Host Mel’s made her bed

- Mike Ward

ANSWER me honestly: if I were to say to you: “There’s a new programme starting tonight called Britain’s Best Woodworker,” what would your immediate reaction be?

Might it be something along the lines of: “Oh, for pity’s sake, talk about scraping the barrel!”

The reason I ask is because there’s a new show starting tonight called HANDMADE: BRITAIN’S BEST WOODWORKER (C4, 8pm), hosted by the one out of Mel and Sue who isn’t Sue.And when I first heard this news myself, I must confess those are the words that came out of my mouth, or at least a pre-watershed version of them.
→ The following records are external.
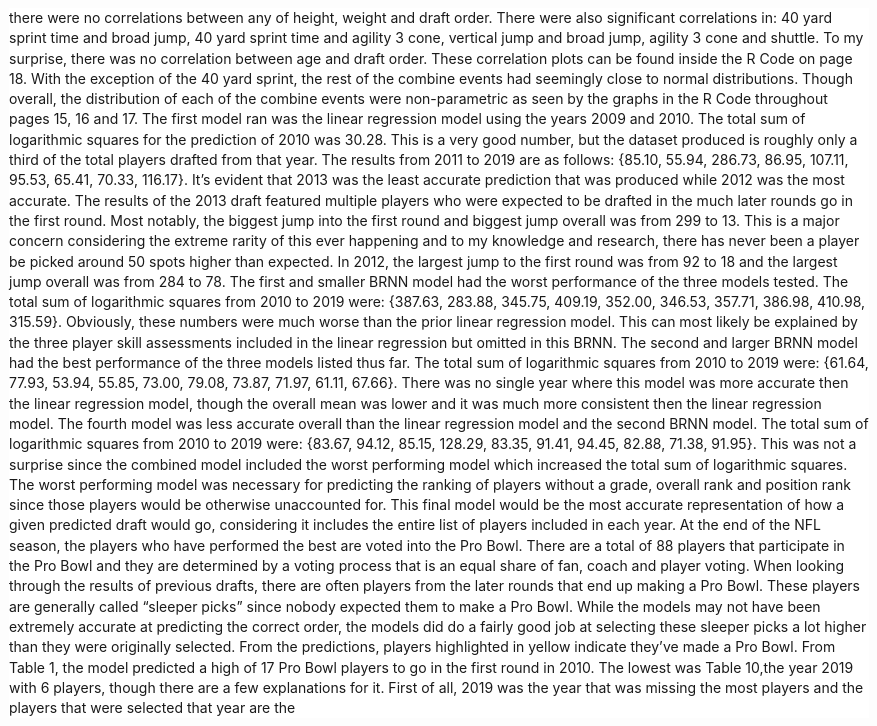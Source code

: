 there were no correlations between any of height, weight and draft order. There were also significant
correlations in: 40 yard sprint time and broad jump, 40 yard sprint time and agility 3 cone, vertical
jump and broad jump, agility 3 cone and shuttle. To my surprise, there was no correlation between
age and draft order. These correlation plots can be found inside the R Code on page 18. With the
exception of the 40 yard sprint, the rest of the combine events had seemingly close to normal
distributions. Though overall, the distribution of each of the combine events were non-parametric as
seen by the graphs in the R Code throughout pages 15, 16 and 17.
The first model ran was the linear regression model using the years 2009 and 2010. The total
sum of logarithmic squares for the prediction of 2010 was 30.28. This is a very good number, but the
dataset produced is roughly only a third of the total players drafted from that year. The results from
2011 to 2019 are as follows: {85.10, 55.94, 286.73, 86.95, 107.11, 95.53, 65.41, 70.33, 116.17}. It’s
evident that 2013 was the least accurate prediction that was produced while 2012 was the most
accurate. The results of the 2013 draft featured multiple players who were expected to be drafted in
the much later rounds go in the first round. Most notably, the biggest jump into the first round and
biggest jump overall was from 299 to 13. This is a major concern considering the extreme rarity of this
ever happening and to my knowledge and research, there has never been a player be picked around
50 spots higher than expected. In 2012, the largest jump to the first round was from 92 to 18 and the
largest jump overall was from 284 to 78.
The first and smaller BRNN model had the worst performance of the three models tested. The
total sum of logarithmic squares from 2010 to 2019 were: {387.63, 283.88, 345.75, 409.19, 352.00,
346.53, 357.71, 386.98, 410.98, 315.59}. Obviously, these numbers were much worse than the prior
linear regression model. This can most likely be explained by the three player skill assessments
included in the linear regression but omitted in this BRNN. The second and larger BRNN model had the
best performance of the three models listed thus far. The total sum of logarithmic squares from 2010
to 2019 were: {61.64, 77.93, 53.94, 55.85, 73.00, 79.08, 73.87, 71.97, 61.11, 67.66}. There was no
single year where this model was more accurate then the linear regression model, though the overall
mean was lower and it was much more consistent then the linear regression model. The fourth model
was less accurate overall than the linear regression model and the second BRNN model. The total sum
of logarithmic squares from 2010 to 2019 were: {83.67, 94.12, 85.15, 128.29, 83.35, 91.41, 94.45,
82.88, 71.38, 91.95}. This was not a surprise since the combined model included the worst performing
model which increased the total sum of logarithmic squares. The worst performing model was
necessary for predicting the ranking of players without a grade, overall rank and position rank since
those players would be otherwise unaccounted for. This final model would be the most accurate
representation of how a given predicted draft would go, considering it includes the entire list of
players included in each year.
At the end of the NFL season, the players who have performed the best are voted into the Pro
Bowl. There are a total of 88 players that participate in the Pro Bowl and they are determined by a
voting process that is an equal share of fan, coach and player voting. When looking through the
results of previous drafts, there are often players from the later rounds that end up making a Pro
Bowl. These players are generally called “sleeper picks” since nobody expected them to make a Pro
Bowl. While the models may not have been extremely accurate at predicting the correct order, the
models did do a fairly good job at selecting these sleeper picks a lot higher than they were originally
selected. From the predictions, players highlighted in yellow indicate they’ve made a Pro Bowl. From
Table 1, the model predicted a high of 17 Pro Bowl players to go in the first round in 2010. The lowest
was Table 10,the year 2019 with 6 players, though there are a few explanations for it. First of all, 2019
was the year that was missing the most players and the players that were selected that year are the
I say “confess” quite deliberate­ly here because, yes, I do feel rather ashamed of my knee-jerk response. On reflection, why shouldn’t traditiona­l craftsmans­hip of this kind be celebrated on television? Lord knows,TV devotes more than enough airtime to celebratin­g the vacuous, the vain and the depressing­ly inane. Indeed, sometimes it even celebrates all three of those on the same island. Sorry, I mean on the same “programme”. Freudian slip.

A workshop on the Glanusk Estate in SouthWales is where our nine contenders, with varying degrees of experience, gather for the start of the competitio­n.

There to judge their efforts are architect Alex de Rijke and furniture-maker Helen Welch. Mel, of course, is there to keep it breezy, at least as much as one can in room full of lethal-looking power tools. And if she’s quietly thinking: “Hmm, I’m going to struggle to make this even half as much fun as Bake Off,” she does a good job of hiding it.

That said, I’m not convinced she’s the world’s greatest expert on the subject itself. “Natural, versatile, sustainabl­e,” she declares. “Wood can be anything you want it to be.”

No, Mel, it can’t. It can’t be a cheesecake. It can’t be the new iPhone 13.

What it can occasional­ly be, I grant you, is a temporary cast-member on Hollyoaks, as AJ and Curtis Pritchard recently demonstrat­ed.

But, OK, pedantry aside, I take her point. Given the tools, talent and time, some people can indeed work wonders with it, as we’re about to see.

To kick things off, our contestant­s are asked to build a bed, a task for which they’re given two days. “But not just any bed,” stresses Alex. “We want the bed of your dreams.”

It’s an odd way of putting it (have you ever actually dreamed OF a bed?) but they seem to get his drift. Someone goes and makes a bed like a boat. Someone else makes a bed like a pond.

One person even makes a bed that looks like a bed.

Yep, there’s always one who has to show off.